What you should do: Lines with the word "为欲随顺世间法故" are the ones wanted. Copy each of them from the entries below.

::: Supplied records :::

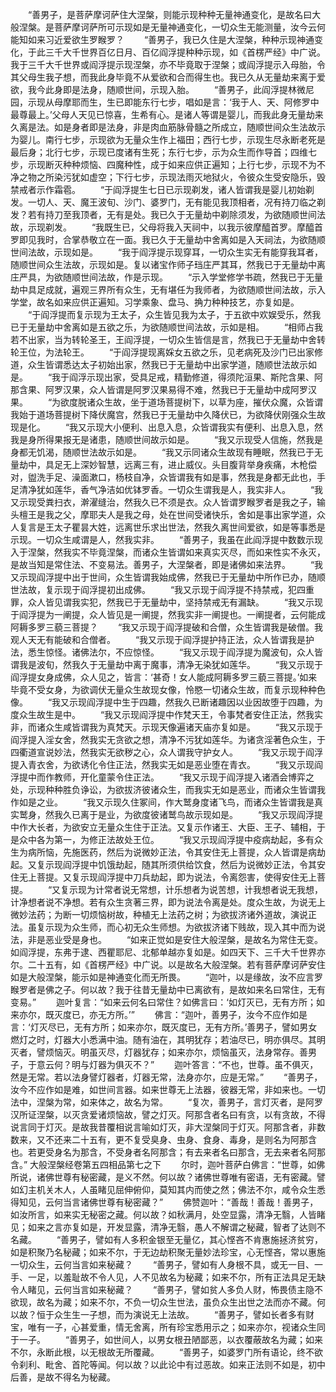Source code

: <!-- { "loadSidebar": true } -->
　　“善男子，是菩萨摩诃萨住大涅槃，则能示现种种无量神通变化，是故名曰大般涅槃。是菩萨摩诃萨所可示现如是无量神通变化，一切众生无能测量，汝今云何能知如来习近爱欲生罗睺罗？
　　“善男子，我已久住是大涅槃，种种示现神通变化，于此三千大千世界百亿日月、百亿阎浮提种种示现，如《首楞严经》中广说。我于三千大千世界或阎浮提示现涅槃，亦不毕竟取于涅槃；或阎浮提示入母胎，令其父母生我子想，而我此身毕竟不从爱欲和合而得生也。我已久从无量劫来离于爱欲，我今此身即是法身，随顺世间，示现入胎。
　　“善男子，此阎浮提林微尼园，示现从母摩耶而生，生已即能东行七步，唱如是言：‘我于人、天、阿修罗中最尊最上。’父母人天见已惊喜，生希有心。是诸人等谓是婴儿，而我此身无量劫来久离是法。如是身者即是法身，非是肉血筋脉骨髓之所成立，随顺世间众生法故示为婴儿。南行七步，示现欲为无量众生作上福田；西行七步，示现生尽永断老死是最后身；北行七步，示现已度诸有生死；东行七步，示为众生而作导首；四维七步，示现断灭种种烦恼、四魔种性，成于如来应供正遍知；上行七步，示现不为不净之物之所染污犹如虚空；下行七步，示现法雨灭地狱火，令彼众生受安隐乐，毁禁戒者示作霜雹。
　　“于阎浮提生七日已示现剃发，诸人皆谓我是婴儿初始剃发。一切人、天、魔王波旬、沙门、婆罗门，无有能见我顶相者，况有持刀临之剃发？若有持刀至我顶者，无有是处。我已久于无量劫中剃除须发，为欲随顺世间法故，示现剃发。
　　“我既生已，父母将我入天祠中，以我示彼摩醯首罗。摩醯首罗即见我时，合掌恭敬立在一面。我已久于无量劫中舍离如是入天祠法，为欲随顺世间法故，示现如是。
　　“我于阎浮提示现穿耳，一切众生实无有能穿我耳者，随顺世间众生法故，示现如是。复以诸宝作师子珰庄严其耳，然我已于无量劫中离庄严具，为欲随顺世间法故，作是示现。
　　“示入学堂修学书疏，然我已于无量劫中具足成就，遍观三界所有众生，无有堪任为我师者，为欲随顺世间法故，示入学堂，故名如来应供正遍知。习学乘象、盘马、捔力种种技艺，亦复如是。
　　“于阎浮提而复示现为王太子，众生皆见我为太子，于五欲中欢娱受乐，然我已于无量劫中舍离如是五欲之乐，为欲随顺世间法故，示如是相。
　　“相师占我若不出家，当为转轮圣王，王阎浮提，一切众生皆信是言，然我已于无量劫中舍转轮王位，为法轮王。
　　“于阎浮提现离婇女五欲之乐，见老病死及沙门已出家修道，众生皆谓悉达太子初始出家，然我已于无量劫中出家学道，随顺世法故示如是。
　　“我于阎浮示现出家，受具足戒，精勤修道，得须陀洹果、斯陀含果、阿那含果、阿罗汉果，众人皆谓是阿罗汉果易得不难，然我已于无量劫中成阿罗汉果。
　　“为欲度脱诸众生故，坐于道场菩提树下，以草为座，摧伏众魔，众皆谓我始于道场菩提树下降伏魔宫，然我已于无量劫中久降伏已，为欲降伏刚强众生故现是化。
　　“我又示现大小便利、出息入息，众皆谓我实有便利、出息入息，然我是身所得果报无是诸患，随顺世间故示如是。
　　“我又示现受人信施，然我是身都无饥渴，随顺世法故示如是。
　　“我又示同诸众生故现有睡眠，然我已于无量劫中，具足无上深妙智慧，远离三有，进止威仪。头目腹背举身疾痛，木枪偿对，盥洗手足、澡面漱口，杨枝自净，众皆谓我有如是事，然我是身都无此也，手足清净犹如莲华，香气净洁如优钵罗香。一切众生谓我是人，我实非人。
　　“我又示现受粪扫衣，澣濯缝治，然我久已不须是衣。众人皆谓罗睺罗者是我之子，输头檀王是我之父，摩耶夫人是我之母，处在世间受诸快乐，舍如是事出家学道，众人复言是王太子瞿昙大姓，远离世乐求出世法，然我久离世间爱欲，如是等事悉是示现。一切众生咸谓是人，然我实非。
　　“善男子，我虽在此阎浮提中数数示现入于涅槃，然我实不毕竟涅槃，而诸众生皆谓如来真实灭尽，而如来性实不永灭，是故当知是常住法、不变易法。善男子，大涅槃者，即是诸佛如来法界。
　　“我又示现阎浮提中出于世间，众生皆谓我始成佛，然我已于无量劫中所作已办，随顺世法故，复示现于阎浮提初出成佛。
　　“我又示现于阎浮提不持禁戒，犯四重罪，众人皆见谓我实犯，然我已于无量劫中，坚持禁戒无有漏缺。
　　“我又示现于阎浮提为一阐提，众人皆见是一阐提，然我实非一阐提也。一阐提者，云何能成阿耨多罗三藐三菩提？
　　“我又示现于阎浮提破和合僧，众生皆谓我是破僧。我观人天无有能破和合僧者。
　　“我又示现于阎浮提护持正法，众人皆谓我是护法，悉生惊怪。诸佛法尔，不应惊怪。
　　“我又示现于阎浮提为魔波旬，众人皆谓我是波旬，然我久于无量劫中离于魔事，清净无染犹如莲华。
　　“我又示现于阎浮提女身成佛，众人见之，皆言：‘甚奇！女人能成阿耨多罗三藐三菩提。’如来毕竟不受女身，为欲调伏无量众生故现女像，怜愍一切诸众生故，而复示现种种色像。
　　“我又示现阎浮提中生于四趣，然我久已断诸趣因以业因故堕于四趣，为度众生故生是中。
　　“我又示现阎浮提中作梵天王，令事梵者安住正法，然我实非，而诸众生咸皆谓我为真梵天。示现天像遍诸天庙亦复如是。
　　“我又示现于阎浮提入淫女舍，然我实无贪欲之想，清净不污犹如莲华。为诸贪淫著色众生，于四衢道宣说妙法，然我实无欲秽之心，众人谓我守护女人。
　　“我又示现于阎浮提入青衣舍，为欲诱化令住正法，然我实无如是恶业堕在青衣。
　　“我又示现阎浮提中而作教师，开化童蒙令住正法。
　　“我又示现于阎浮提入诸酒会博弈之处，示现种种胜负诤讼，为欲拔济彼诸众生，而我实无如是恶业，而诸众生皆谓我作如是之业。
　　“我又示现久住冢间，作大鹫身度诸飞鸟，而诸众生皆谓我是真实鹫身，然我久已离于是业，为欲度彼诸鹫鸟故示现如是。
　　“我又示现阎浮提中作大长者，为欲安立无量众生住于正法。又复示作诸王、大臣、王子、辅相，于是众中各为第一，为修正法故处王位。
　　“我又示现阎浮提中疫病劫起，多有众生为病所恼，先施医药，然后为说微妙正法，令其安住无上菩提，众人皆谓是病劫起。又复示现阎浮提中饥饿劫起，随其所须供给饮食，然后为说微妙正法，令其安住无上菩提。又复示现阎浮提中刀兵劫起，即为说法，令离怨害，使得安住无上菩提。
　　“又复示现为计常者说无常想，计乐想者为说苦想，计我想者说无我想，计净想者说不净想。若有众生贪著三界，即为说法令离是处。度众生故，为说无上微妙法药；为断一切烦恼树故，种植无上法药之树；为欲拔济诸外道故，演说正法。虽复示现为众生师，而心初无众生师想。为欲拔济诸下贱故，现入其中而为说法，非是恶业受是身也。
　　“如来正觉如是安住大般涅槃，是故名为常住无变。如阎浮提，东弗于逮、西瞿耶尼、北郁单越亦复如是。如四天下、三千大千世界亦尔。二十五有，如《首楞严经》中广说。以是故名大般涅槃。若有菩萨摩诃萨安住如是大般涅槃，能示如是神通变化而无所畏。
　　“迦叶，以是缘故，汝不应言罗睺罗者是佛之子。何以故？我于往昔无量劫中已离欲有，是故如来名曰常住，无有变易。”
　　迦叶复言：“如来云何名曰常住？如佛言曰：‘如灯灭已，无有方所；如来亦尔，既灭度已，亦无方所。’”
　　佛言：“迦叶，善男子，汝今不应作如是言：‘灯灭尽已，无有方所；如来亦尔，既灭度已，无有方所。’善男子，譬如男女燃灯之时，灯器大小悉满中油。随有油在，其明犹存；若油尽已，明亦俱尽。其明灭者，譬烦恼灭。明虽灭尽，灯器犹存；如来亦尔，烦恼虽灭，法身常存。善男子，于意云何？明与灯器为俱灭不？”
　　迦叶答言：“不也，世尊。虽不俱灭，然是无常。若以法身譬灯器者，灯器无常，法身亦尔，应是无常。”
　　“善男子，汝今不应作如是难，如世间言器。如来世尊无上法器，彼器无常，非如来也。一切法中，涅槃为常，如来体之，故名为常。
　　“复次，善男子，言灯灭者，是阿罗汉所证涅槃，以灭贪爱诸烦恼故，譬之灯灭。阿那含者名曰有贪，以有贪故，不得说言同于灯灭。是故我昔覆相说言喻如灯灭，非大涅槃同于灯灭。阿那含者，非数数来，又不还来二十五有，更不复受臭身、虫身、食身、毒身，是则名为阿那含也。若更受身名为那含，不受身者名阿那含；有去来者名曰那含，无去来者名阿那含。”
大般涅槃经卷第五四相品第七之下
　　尔时，迦叶菩萨白佛言：“世尊，如佛所说，诸佛世尊有秘密藏，是义不然。何以故？诸佛世尊唯有密语，无有密藏。譬如幻主机关木人，人虽睹见屈伸俯仰，莫知其内而使之然；佛法不尔，咸令众生悉得知见，云何当言诸佛世尊有秘密藏？”
　　佛赞迦叶：“善哉！善哉！善男子，如汝所言，如来实无秘密之藏。何以故？如秋满月，处空显露，清净无翳，人皆睹见；如来之言亦复如是，开发显露，清净无翳，愚人不解谓之秘藏，智者了达则不名藏。
　　“善男子，譬如有人多积金银至无量亿，其心悭吝不肯惠施拯济贫穷，如是积聚乃名秘藏；如来不尔，于无边劫积聚无量妙法珍宝，心无悭吝，常以惠施一切众生，云何当言如来秘藏？
　　“善男子，譬如有人身根不具，或无一目、一手、一足，以羞耻故不令人见，人不见故名为秘藏；如来不尔，所有正法具足无缺令人睹见，云何当言如来秘藏？
　　“善男子，譬如贫人多负人财，怖畏债主隐不欲现，故名为藏；如来不尔，不负一切众生世法，虽负众生出世之法而亦不藏。何以故？恒于众生生一子想，而为演说无上法故。
　　“善男子，譬如长者多有财宝，唯有一子，心甚爱重，情无舍离，所有珍宝悉用示之；如来亦尔，视诸众生同于一子。
　　“善男子，如世间人，以男女根丑陋鄙恶，以衣覆蔽故名为藏；如来不尔，永断此根，以无根故无所覆藏。
　　“善男子，如婆罗门所有语论，终不欲令刹利、毗舍、首陀等闻。何以故？以此论中有过恶故。如来正法则不如是，初中后善，是故不得名为秘藏。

:::

Output of the exercise:
　　“于阎浮提生七日已示现剃发，诸人皆谓我是婴儿初始剃发。一切人、天、魔王波旬、沙门、婆罗门，无有能见我顶相者，况有持刀临之剃发？若有持刀至我顶者，无有是处。我已久于无量劫中剃除须发，为欲随顺世间法故，示现剃发。
　　“我既生已，父母将我入天祠中，以我示彼摩醯首罗。摩醯首罗即见我时，合掌恭敬立在一面。我已久于无量劫中舍离如是入天祠法，为欲随顺世间法故，示现如是。
　　“我于阎浮提示现穿耳，一切众生实无有能穿我耳者，随顺世间众生法故，示现如是。复以诸宝作师子珰庄严其耳，然我已于无量劫中离庄严具，为欲随顺世间法故，作是示现。
　　“示入学堂修学书疏，然我已于无量劫中具足成就，遍观三界所有众生，无有堪任为我师者，为欲随顺世间法故，示入学堂，故名如来应供正遍知。习学乘象、盘马、捔力种种技艺，亦复如是。
　　“于阎浮提而复示现为王太子，众生皆见我为太子，于五欲中欢娱受乐，然我已于无量劫中舍离如是五欲之乐，为欲随顺世间法故，示如是相。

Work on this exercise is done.